[Python-Dev] BDFL ruling request: should we block forever waiting for high-quality random bits?

Thu Jun 16 03:53:38 EDT 2016

On Wed, Jun 15, 2016 at 11:45 PM, Barry Warsaw <barry at python.org> wrote:
> On Jun 15, 2016, at 01:01 PM, Nick Coghlan wrote:
>
>>No, this is a bad idea. Asking novice developers to make security
>>decisions they're not yet qualified to make when it's genuinely
>>possible for us to do the right thing by default is the antithesis of
>>good security API design, and os.urandom() *is* a security API
>>(whether we like it or not - third party documentation written by the
>>cryptographic software development community has made it so, since
>>it's part of their guidelines for writing security sensitive code in
>>pure Python).
>
> Regardless of what third parties have said about os.urandom(), let's look at
> what *we* have said about it.  Going back to pre-churn 3.4 documentation:
>
>     os.urandom(n)
>     Return a string of n random bytes suitable for cryptographic use.
>
>     This function returns random bytes from an OS-specific randomness
>     source. The returned data should be unpredictable enough for cryptographic
>     applications, though its exact quality depends on the OS
>     implementation. On a Unix-like system this will query /dev/urandom, and on
>     Windows it will use CryptGenRandom(). If a randomness source is not found,
>     NotImplementedError will be raised.
>
>     For an easy-to-use interface to the random number generator provided by
>     your platform, please see random.SystemRandom.
>
> So we very clearly provided platform-dependent caveats on the cryptographic
> quality of os.urandom().  We also made a strong claim that there's a direct
> connection between os.urandom() and /dev/urandom on "Unix-like system(s)".
>
> We broke that particular promise in 3.5. and semi-fixed it 3.5.2.
>
>>Adding *new* APIs is also a bad idea, since "os.urandom() is the right
>>answer on every OS except Linux, and also the best currently available
>>answer on Linux" has been the standard security advice for generating
>>cryptographic secrets in pure Python code for years now, so we should
>>only change that guidance if we have extraordinarily compelling
>>reasons to do so, and we don't.
>
> Disagree.
>
> We have broken one long-term promise on os.urandom() ("On a Unix-like system
> this will query /dev/urandom") and changed another ("should be unpredictable
> enough for cryptographic applications, though its exact quality depends on OS
> implementations").
>
> We broke the experienced Linux developer's natural and long-standing link
> between the API called os.urandom() and /dev/urandom.  This breaks pre-3.5
> code that assumes read-from-/dev/urandom semantics for os.urandom().
>
> We have introduced churn.  Predicting a future SO question such as "Can
> os.urandom() block on Linux?" the answer is "No in Python 3.4 and earlier, yes
> possibly in Python 3.5.0 and 3.5.1, no in Python 3.5.2 and the rest of the
> 3.5.x series, and yes possibly in Python 3.6 and beyond".

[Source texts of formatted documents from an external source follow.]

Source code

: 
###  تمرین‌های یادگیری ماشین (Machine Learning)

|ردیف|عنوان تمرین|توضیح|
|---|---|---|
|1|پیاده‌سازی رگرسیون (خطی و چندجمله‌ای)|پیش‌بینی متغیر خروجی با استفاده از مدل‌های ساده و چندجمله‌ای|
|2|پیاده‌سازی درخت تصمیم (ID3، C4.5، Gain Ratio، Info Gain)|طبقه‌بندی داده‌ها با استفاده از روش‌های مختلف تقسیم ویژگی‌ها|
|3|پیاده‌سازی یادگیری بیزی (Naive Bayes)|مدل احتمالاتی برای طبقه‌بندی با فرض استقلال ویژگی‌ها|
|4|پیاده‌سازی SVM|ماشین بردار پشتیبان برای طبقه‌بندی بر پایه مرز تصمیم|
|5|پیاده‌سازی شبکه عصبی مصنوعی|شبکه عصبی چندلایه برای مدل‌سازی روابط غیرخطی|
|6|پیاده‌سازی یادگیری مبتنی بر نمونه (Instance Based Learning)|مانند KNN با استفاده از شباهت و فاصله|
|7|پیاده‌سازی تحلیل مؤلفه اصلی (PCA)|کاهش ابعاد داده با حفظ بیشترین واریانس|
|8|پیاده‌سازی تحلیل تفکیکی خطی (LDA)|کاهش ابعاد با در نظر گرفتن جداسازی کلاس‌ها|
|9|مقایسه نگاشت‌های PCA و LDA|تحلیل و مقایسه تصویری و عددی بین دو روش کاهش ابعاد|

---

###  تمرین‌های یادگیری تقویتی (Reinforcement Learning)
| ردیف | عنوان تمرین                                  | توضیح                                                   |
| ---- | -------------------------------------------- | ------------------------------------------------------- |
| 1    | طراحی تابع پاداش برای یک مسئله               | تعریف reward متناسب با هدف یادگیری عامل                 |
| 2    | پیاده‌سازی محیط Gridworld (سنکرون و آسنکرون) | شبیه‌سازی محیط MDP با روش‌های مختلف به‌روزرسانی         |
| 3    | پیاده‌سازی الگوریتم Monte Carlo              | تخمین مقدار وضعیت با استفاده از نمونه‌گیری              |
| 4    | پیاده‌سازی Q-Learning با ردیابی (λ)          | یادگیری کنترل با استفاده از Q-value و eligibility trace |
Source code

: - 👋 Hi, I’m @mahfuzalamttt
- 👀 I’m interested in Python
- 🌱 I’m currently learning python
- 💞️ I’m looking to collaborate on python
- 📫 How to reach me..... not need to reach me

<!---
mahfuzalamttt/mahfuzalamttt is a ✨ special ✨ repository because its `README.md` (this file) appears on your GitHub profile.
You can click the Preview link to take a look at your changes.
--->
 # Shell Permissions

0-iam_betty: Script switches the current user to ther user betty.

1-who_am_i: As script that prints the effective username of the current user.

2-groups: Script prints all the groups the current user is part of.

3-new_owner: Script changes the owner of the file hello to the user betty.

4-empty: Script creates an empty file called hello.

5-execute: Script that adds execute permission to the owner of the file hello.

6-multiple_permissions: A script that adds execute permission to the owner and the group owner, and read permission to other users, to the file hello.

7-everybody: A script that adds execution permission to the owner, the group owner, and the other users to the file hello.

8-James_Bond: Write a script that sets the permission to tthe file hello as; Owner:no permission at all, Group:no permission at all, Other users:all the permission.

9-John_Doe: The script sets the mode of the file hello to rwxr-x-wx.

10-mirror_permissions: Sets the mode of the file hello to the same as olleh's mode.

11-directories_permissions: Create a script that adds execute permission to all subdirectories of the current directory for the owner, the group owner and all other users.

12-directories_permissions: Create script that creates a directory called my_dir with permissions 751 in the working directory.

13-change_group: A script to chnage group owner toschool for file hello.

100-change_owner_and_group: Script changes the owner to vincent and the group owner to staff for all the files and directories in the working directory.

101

It also depends on the kernel version, since it will never block on
old kernels that are missing getrandom(), but it might block on future
kernels if Linux's /dev/urandom ever becomes blocking. (Ted's said
that this is not going to happen now, but the only reason it isn't was
that he tried to make the change and it broke some distros that are
still in use -- so it seems entirely possible that it will happen a
few years from now.)

> We have a better answer for "cryptographically appropriate" use cases in
> Python 3.6 - the secrets module.  Trying to make os.urandom() "the right
> answer on every OS" weakens the promotion of secrets as *the* module to use
> for cryptographically appropriate use cases.
>
> IMHO it would be better to leave os.urandom() well enough alone, except for
> the documentation which should effectively say, a la 3.4:
>
>     os.urandom(n)
>     Return a string of n random bytes suitable for cryptographic use.
>
>     This function returns random bytes from an OS-specific randomness
>     source. The returned data should be unpredictable enough for cryptographic
>     applications, though its exact quality depends on the OS
>     implementation. On a Unix-like system this will query /dev/urandom, and on
>     Windows it will use CryptGenRandom(). If a randomness source is not found,
>     NotImplementedError will be raised.
>
>     Cryptographic applications should use the secrets module for stronger
>     guaranteed sources of randomness.
>
>     For an easy-to-use interface to the random number generator provided by
>     your platform, please see random.SystemRandom.

This is not an accurate docstring, though. The more accurate docstring
for your proposed behavior would be:

os.urandom(n)
Return a string of n bytes that will usually, but not always, be
suitable for cryptographic use.

This function returns random bytes from an OS-specific randomness
source. On non-Linux OSes, this uses the best available source of
randomness, e.g. CryptGenRandom() on Windows and /dev/urandom on OS X,
and thus will be strong enough for cryptographic use. However, on
Linux it uses a deprecated API (/dev/urandom) which in rare cases is
known to return bytes that look random, but aren't. There is no way to
know when this has happened; your code will just silently stop being
secure. In some unusual configurations, where Python is not configured
with any source of randomness, it will raise NotImplementedError.

You should never use this function. If you need unguessable random
bytes, then the 'secrets' module is always a strictly better choice --
unlike this function, it always uses the best available source of
cryptographic randomness, even on Linux. Alternatively, if you need
random bytes but it doesn't matter whether other people can guess
them, then the 'random' module is always a strictly better choice --
it will be faster, as well as providing useful features like
deterministic seeding.

---

In practice, your proposal means that ~all existing code that uses
os.urandom becomes incorrect and should be switched to either secrets
or random. This is *far* more churn for end-users than Nick's
proposal.

...Anyway, since there's clearly going to be at least one PEP about
this, maybe we should stop rehashing bits and pieces of the argument
in these long threads that most people end up skipping and then
rehashing again later?

-n

-- 
Nathaniel J. Smith -- https://vorpus.org